I work on a website with JAVA Jsoup Library to extract some hyperlinks
Document doc = Jsoup.connect(\"http://www.saudisale.com/SS_a_mpg.aspx\").get();
Elements
For relative URl I used this code. It works fine.
String input2 = "window.open('SS_a_car.aspx?carid=37149','_blank','channelmode =1,scrollbars=1,status=0,titlebar=0,toolbar=0,resizable=1')";
URL baseURL = new URL("http://saudisale.com/");
String regex = "window.open\\(['\"]*(.*?)(\\s*['\"]*,.*?)";
Pattern pattern = Pattern.compile(regex);
Matcher matcher = pattern.matcher(input2);
while (matcher.find()) {
String output = (matcher.group().replaceAll(regex, "$1"));
URL url = new URL( baseURL ,output);
System.out.println(url);
}
Use a regex.
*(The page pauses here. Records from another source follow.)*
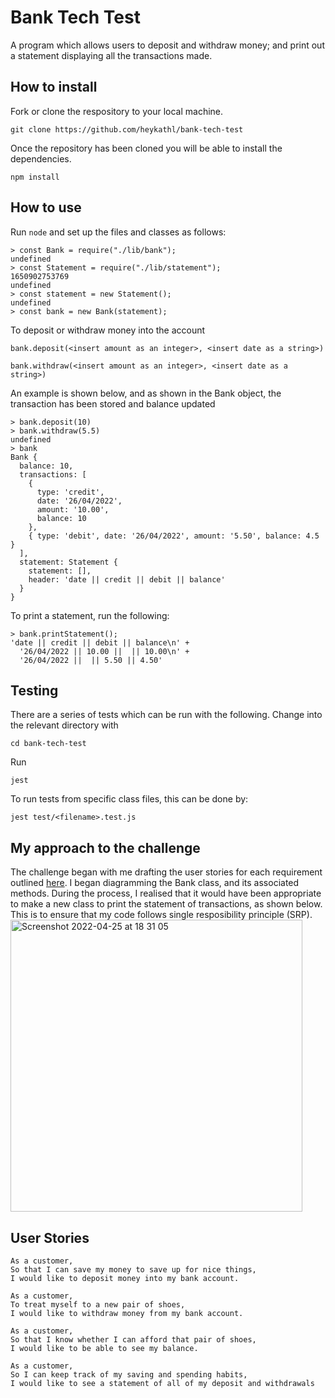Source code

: # Bank Tech Test

A program which allows users to deposit and withdraw money; and print out a statement displaying all the transactions made.

## How to install
Fork or clone the respository to your local machine.
```
git clone https://github.com/heykathl/bank-tech-test
```
Once the repository has been cloned you will be able to install the dependencies.
```
npm install
```

## How to use
Run `node` and set up the files and classes as follows:
```
> const Bank = require("./lib/bank");
undefined
> const Statement = require("./lib/statement");
1650902753769
undefined
> const statement = new Statement();
undefined
> const bank = new Bank(statement);
``` 

To deposit or withdraw money into the account
```
bank.deposit(<insert amount as an integer>, <insert date as a string>)
```
```
bank.withdraw(<insert amount as an integer>, <insert date as a string>)
```

An example is shown below, and as shown in the Bank object, the transaction has been stored and balance updated
```
> bank.deposit(10)
> bank.withdraw(5.5)
undefined
> bank
Bank {
  balance: 10,
  transactions: [
    {
      type: 'credit',
      date: '26/04/2022',
      amount: '10.00',
      balance: 10
    },
    { type: 'debit', date: '26/04/2022', amount: '5.50', balance: 4.5 }
  ],
  statement: Statement {
    statement: [],
    header: 'date || credit || debit || balance'
  }
}
```
To print a statement, run the following:
```
> bank.printStatement();
'date || credit || debit || balance\n' +
  '26/04/2022 || 10.00 ||  || 10.00\n' +
  '26/04/2022 ||  || 5.50 || 4.50'
```

## Testing
There are a series of tests which can be run with the following.
Change into the relevant directory with 
```
cd bank-tech-test
```
Run 
```
jest
``` 
To run tests from specific class files, this can be done by:
```
jest test/<filename>.test.js
```

## My approach to the challenge
The challenge began with me drafting the user stories for each requirement outlined [here](https://github.com/makersacademy/course/blob/main/individual_challenges/bank_tech_test.md). 
I began diagramming the Bank class, and its associated methods. During the process, I realised that it would have been appropriate to make a new class to print the statement of transactions, as shown below. This is to ensure that my code follows single resposibility principle (SRP).
<img width="467" alt="Screenshot 2022-04-25 at 18 31 05" src="https://user-images.githubusercontent.com/74867241/165142380-2c53bab0-56b4-4146-8773-3e7da5420617.png">

## User Stories
```
As a customer,
So that I can save my money to save up for nice things,
I would like to deposit money into my bank account.
```
```
As a customer,
To treat myself to a new pair of shoes,
I would like to withdraw money from my bank account.
```
```
As a customer,
So that I know whether I can afford that pair of shoes,
I would like to be able to see my balance.
```
```
As a customer,
So I can keep track of my saving and spending habits,
I would like to see a statement of all of my deposit and withdrawals
```
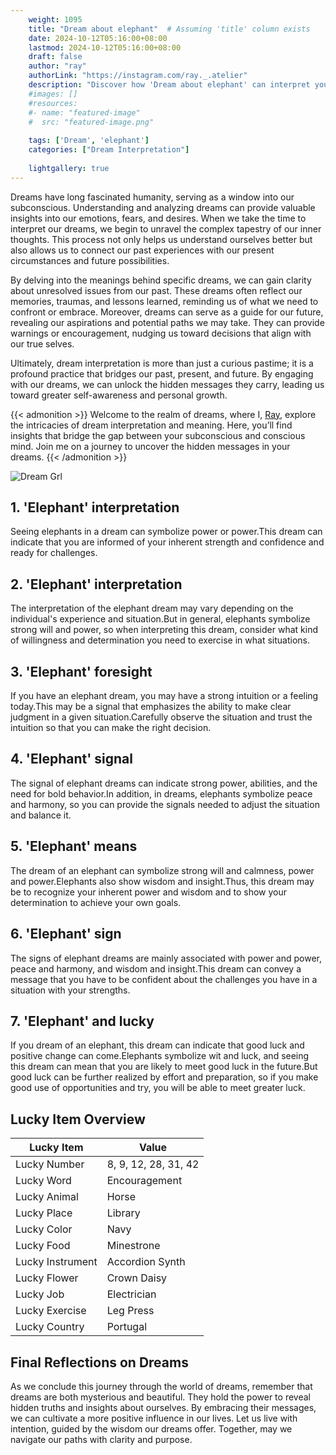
 ```yaml
---
    weight: 1095
    title: "Dream about elephant"  # Assuming 'title' column exists
    date: 2024-10-12T05:16:00+08:00
    lastmod: 2024-10-12T05:16:00+08:00
    draft: false
    author: "ray"
    authorLink: "https://instagram.com/ray._.atelier"
    description: "Discover how 'Dream about elephant' can interpret your future and uncover its significant meanings in your life."
    #images: []
    #resources:
    #- name: "featured-image"
    #  src: "featured-image.png"
    
    tags: ['Dream', 'elephant']
    categories: ["Dream Interpretation"]
    
    lightgallery: true
---
```

    
Dreams have long fascinated humanity, serving as a window into our subconscious. Understanding and analyzing dreams can provide valuable insights into our emotions, fears, and desires. When we take the time to interpret our dreams, we begin to unravel the complex tapestry of our inner thoughts. This process not only helps us understand ourselves better but also allows us to connect our past experiences with our present circumstances and future possibilities.

By delving into the meanings behind specific dreams, we can gain clarity about unresolved issues from our past. These dreams often reflect our memories, traumas, and lessons learned, reminding us of what we need to confront or embrace. Moreover, dreams can serve as a guide for our future, revealing our aspirations and potential paths we may take. They can provide warnings or encouragement, nudging us toward decisions that align with our true selves.

Ultimately, dream interpretation is more than just a curious pastime; it is a profound practice that bridges our past, present, and future. By engaging with our dreams, we can unlock the hidden messages they carry, leading us toward greater self-awareness and personal growth.

{{< admonition >}}
Welcome to the realm of dreams, where I, [Ray](https://instagram.com/ray._.atelier), explore the intricacies of dream interpretation and meaning. Here, you’ll find insights that bridge the gap between your subconscious and conscious mind. Join me on a journey to uncover the hidden messages in your dreams.
{{< /admonition >}}

![Dream Grl](https://cdn.pixabay.com/photo/2017/11/02/03/35/gothic-2910057_1280.jpg "Dream Grl")

## 1. 'Elephant' interpretation
Seeing elephants in a dream can symbolize power or power.This dream can indicate that you are informed of your inherent strength and confidence and ready for challenges.

## 2. 'Elephant' interpretation
The interpretation of the elephant dream may vary depending on the individual's experience and situation.But in general, elephants symbolize strong will and power, so when interpreting this dream, consider what kind of willingness and determination you need to exercise in what situations.

## 3. 'Elephant' foresight
If you have an elephant dream, you may have a strong intuition or a feeling today.This may be a signal that emphasizes the ability to make clear judgment in a given situation.Carefully observe the situation and trust the intuition so that you can make the right decision.

## 4. 'Elephant' signal
The signal of elephant dreams can indicate strong power, abilities, and the need for bold behavior.In addition, in dreams, elephants symbolize peace and harmony, so you can provide the signals needed to adjust the situation and balance it.

## 5. 'Elephant' means
The dream of an elephant can symbolize strong will and calmness, power and power.Elephants also show wisdom and insight.Thus, this dream may be to recognize your inherent power and wisdom and to show your determination to achieve your own goals.

## 6. 'Elephant' sign
The signs of elephant dreams are mainly associated with power and power, peace and harmony, and wisdom and insight.This dream can convey a message that you have to be confident about the challenges you have in a situation with your strengths.

## 7. 'Elephant' and lucky
If you dream of an elephant, this dream can indicate that good luck and positive change can come.Elephants symbolize wit and luck, and seeing this dream can mean that you are likely to meet good luck in the future.But good luck can be further realized by effort and preparation, so if you make good use of opportunities and try, you will be able to meet greater luck.

## Lucky Item Overview
| Lucky Item          | Value              |
|---------------|--------------------|
| Lucky Number        | 8, 9, 12, 28, 31, 42  |
| Lucky Word          | Encouragement |
| Lucky Animal        | Horse |
| Lucky Place         | Library     |
| Lucky Color         | Navy     |
| Lucky Food          | Minestrone      |
| Lucky Instrument    | Accordion Synth |
| Lucky Flower        | Crown Daisy    |
| Lucky Job           | Electrician       |
| Lucky Exercise      | Leg Press  |
| Lucky Country       | Portugal    |


##  Final Reflections on Dreams

As we conclude this journey through the world of dreams, remember that dreams are both mysterious and beautiful. They hold the power to reveal hidden truths and insights about ourselves. By embracing their messages, we can cultivate a more positive influence in our lives. Let us live with intention, guided by the wisdom our dreams offer. Together, may we navigate our paths with clarity and purpose.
This will do what you want:
String input = "window.open('http://saudisale.com/arPrivatePage.aspx?id=21871638','_blank','channelmode =1,scrollbars=1,status=0,titlebar=0,toolbar=0,resizable=1');";
String regex = "window.open\\(['\"]*(.*?)(\\s*['\"]*,.*?)";
Pattern pattern = Pattern.compile(regex);
Matcher matcher = pattern.matcher(input);
while (matcher.find()) {
String output = (matcher.group().replaceAll(regex, "$1"));
System.out.println(output);
}
Your last two URLs are relative, so you have to convert them to absolute URLs as described here.